- WORK TO BE COMPLETED
A single figure is required: the number of lines in the listing below containing the word "texorpdfstring".

- DATA EXTRACT
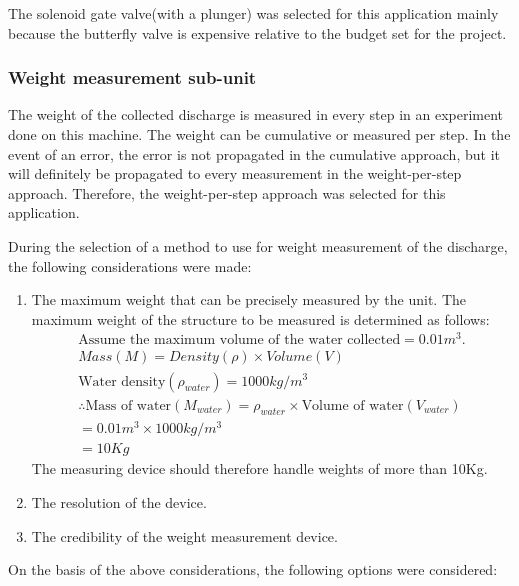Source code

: The solenoid gate valve(with a plunger) was selected for this application mainly because the butterfly valve is expensive relative to the budget set for the project.

\subsubsection{Weight measurement sub-unit}
The weight of the collected discharge is measured in every step in an experiment done on this machine. The weight can be cumulative or measured per step. In the event of an error, the error is not propagated in the cumulative approach, but it will definitely be propagated to every measurement in the weight-per-step approach. Therefore, the weight-per-step approach was selected for this application.
\par
During the selection of a method to use for weight measurement of the discharge, the following considerations were made:
\begin{enumerate}
    \item The maximum weight that can be precisely measured by the unit. The maximum weight of the structure to be measured is determined as follows:\\
    \begin{align*}
    \text{Assume the maximum volume of the water collected} = 0.01m^{3}.\\
    Mass(M) = Density(\rho) \times Volume(V)\\
    \text{Water density} (\rho_{\textit{water}}) = 1000kg/m^{3}\\
    \therefore  \text{Mass of water} (M_{\textit{water}}) = \rho_{\textit{water}} \times \text{Volume of water} (V_{\textit{water}}) \\
    = 0.01m^{3} \times 1000kg/m^{3} \\
    = 10 Kg
    \end{align*}
    The measuring device should therefore handle weights of more than 10Kg.
    \item The resolution of the device.
    \item The credibility of the weight measurement device.
\end{enumerate}
On the basis of the above considerations, the following options were considered:
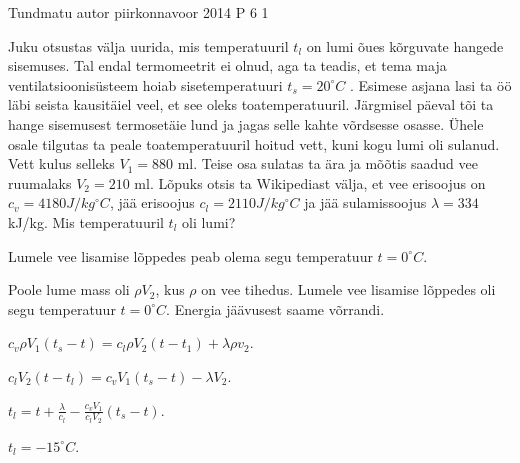 {Tundmatu autor} %
{piirkonnavoor} %
{2014} %
{P 6} %
{1} %
{

\ifStatement
Juku otsustas välja uurida, mis temperatuuril $t_l$ on lumi õues kõrguvate hangede sisemuses. Tal endal termomeetrit ei olnud, aga ta teadis, et tema maja ventilatsioonisüsteem hoiab sisetemperatuuri $t_s = 20 ^{\circ} C$ . Esimese asjana lasi ta öö läbi seista kausitäiel veel, et see oleks toatemperatuuril. Järgmisel päeval tõi ta hange sisemusest termosetäie lund ja jagas selle kahte võrdsesse osasse. Ühele osale tilgutas ta peale toatemperatuuril hoitud vett, kuni kogu lumi oli sulanud. Vett kulus selleks $V_1 = 880$ ml. Teise osa sulatas ta ära ja mõõtis saadud vee ruumalaks $V_2 = 210$ ml. Lõpuks otsis ta Wikipediast välja, et vee erisoojus on $c_v = 4180 J/kg^{\circ}C$, jää erisoojus $c_l = 2110 J/kg^{\circ}C$ ja jää sulamissoojus $\lambda = 334$ kJ/kg. Mis temperatuuril $t_l$ oli lumi?
\fi
 
 
\ifHint
Lumele vee lisamise lõppedes peab olema segu temperatuur $t = 0^{\circ}C$.
\fi



\ifSolution
Poole lume mass oli $\rho V_2$, kus $\rho$ on vee tihedus. Lumele vee lisamise lõppedes oli segu temperatuur $t = 0^{\circ}C$.
Energia jäävusest saame võrrandi.
\begin{center}
$c_v\rho V_1 (t_s - t) = c_l \rho V_2 (t -t_1) + \lambda \rho v_2$.
\end{center}
\begin{center}
$c_l V_2 (t - t_l) = c_v V_1 (t_s - t) - \lambda V_2$.
\end{center}
\begin{center}
$t_l = t + \frac{\lambda}{c_l} - \frac{c_v V_1}{c_l V_2}(t_s - t)$.
\end{center}
\begin{center}
$t_l = - 15^{\circ}C$.
\end{center}
\fi
}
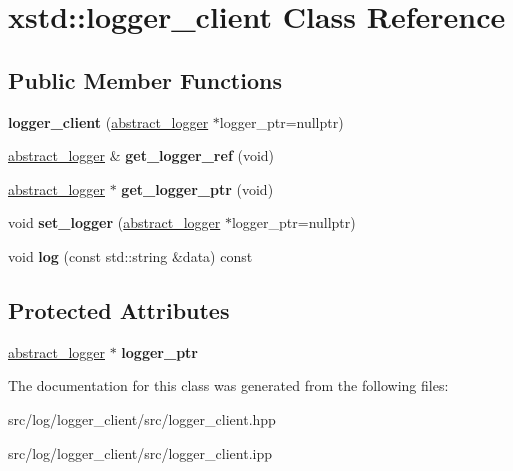 \hypertarget{classxstd_1_1logger__client}{\section{xstd\-:\-:logger\-\_\-client Class Reference}
\label{classxstd_1_1logger__client}
}
\subsection*{Public Member Functions}
\begin{DoxyCompactItemize}
\item 
\hypertarget{classxstd_1_1logger__client_ae366adb742d038fa072522500d798ce8}{{\bfseries logger\-\_\-client} (\hyperlink{classxstd_1_1abstract__logger}{abstract\-\_\-logger} $\ast$logger\-\_\-ptr=nullptr)}\label{classxstd_1_1logger__client_ae366adb742d038fa072522500d798ce8}

\item 
\hypertarget{classxstd_1_1logger__client_a4567aa30484c31b0d53089d1d08f8fab}{\hyperlink{classxstd_1_1abstract__logger}{abstract\-\_\-logger} \& {\bfseries get\-\_\-logger\-\_\-ref} (void)}\label{classxstd_1_1logger__client_a4567aa30484c31b0d53089d1d08f8fab}

\item 
\hypertarget{classxstd_1_1logger__client_a436c05e8f5d01fa5ed01aea36d1c5390}{\hyperlink{classxstd_1_1abstract__logger}{abstract\-\_\-logger} $\ast$ {\bfseries get\-\_\-logger\-\_\-ptr} (void)}\label{classxstd_1_1logger__client_a436c05e8f5d01fa5ed01aea36d1c5390}

\item 
\hypertarget{classxstd_1_1logger__client_a058f72e775905783e79721ecb2a65349}{void {\bfseries set\-\_\-logger} (\hyperlink{classxstd_1_1abstract__logger}{abstract\-\_\-logger} $\ast$logger\-\_\-ptr=nullptr)}\label{classxstd_1_1logger__client_a058f72e775905783e79721ecb2a65349}

\item 
\hypertarget{classxstd_1_1logger__client_a7169793d2c5512150d611ae47e0c6b74}{void {\bfseries log} (const std\-::string \&data) const }\label{classxstd_1_1logger__client_a7169793d2c5512150d611ae47e0c6b74}

\end{DoxyCompactItemize}
\subsection*{Protected Attributes}
\begin{DoxyCompactItemize}
\item 
\hypertarget{classxstd_1_1logger__client_a6f1cc6e74cfa370ec516e3fa792b3f1c}{\hyperlink{classxstd_1_1abstract__logger}{abstract\-\_\-logger} $\ast$ {\bfseries logger\-\_\-ptr}}\label{classxstd_1_1logger__client_a6f1cc6e74cfa370ec516e3fa792b3f1c}

\end{DoxyCompactItemize}


The documentation for this class was generated from the following files\-:\begin{DoxyCompactItemize}
\item 
src/log/logger\-\_\-client/src/logger\-\_\-client.\-hpp\item 
src/log/logger\-\_\-client/src/logger\-\_\-client.\-ipp\end{DoxyCompactItemize}
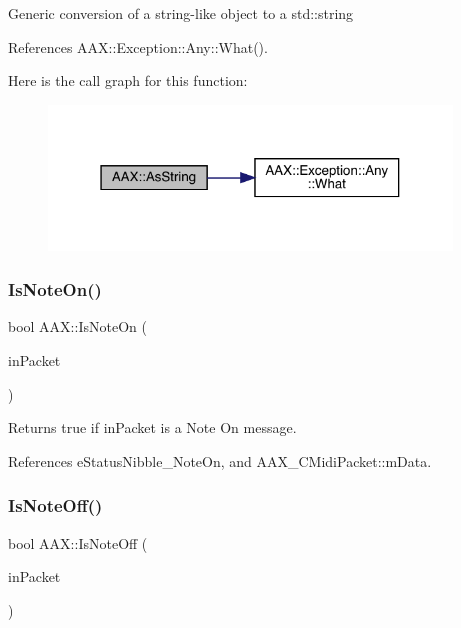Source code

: Generic conversion of a string-\/like object to a std\+::string 

References A\+A\+X\+::\+Exception\+::\+Any\+::\+What().

Here is the call graph for this function\+:
\nopagebreak
\begin{figure}[H]
\begin{center}
\leavevmode
\includegraphics[width=304pt]{a00852_a9d87a7ed401f9deb8386a14c7bd8aaae_cgraph}
\end{center}
\end{figure}
\mbox{\label{a00852_a1561efb3b1dbe3d13ef18f4b4d9dee40}} 
\subsubsection{\texorpdfstring{IsNoteOn()}{IsNoteOn()}}
{\footnotesize\ttfamily bool A\+A\+X\+::\+Is\+Note\+On (\begin{DoxyParamCaption}\item[{const \mbox{\hyperlink{a01429}{A\+A\+X\+\_\+\+C\+Midi\+Packet}} $\ast$}]{in\+Packet }\end{DoxyParamCaption})\hspace{0.3cm}{\ttfamily [inline]}}



Returns true if {\ttfamily in\+Packet} is a Note On message. 



References e\+Status\+Nibble\+\_\+\+Note\+On, and A\+A\+X\+\_\+\+C\+Midi\+Packet\+::m\+Data.

\mbox{\label{a00852_a91041690c271a718ef9451f66a7f6bb2}} 
\subsubsection{\texorpdfstring{IsNoteOff()}{IsNoteOff()}}
{\footnotesize\ttfamily bool A\+A\+X\+::\+Is\+Note\+Off (\begin{DoxyParamCaption}\item[{const \mbox{\hyperlink{a01429}{A\+A\+X\+\_\+\+C\+Midi\+Packet}} $\ast$}]{in\+Packet }\end{DoxyParamCaption})\hspace{0.3cm}{\ttfamily [inline]}}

- EXERCISE SOLUTION
2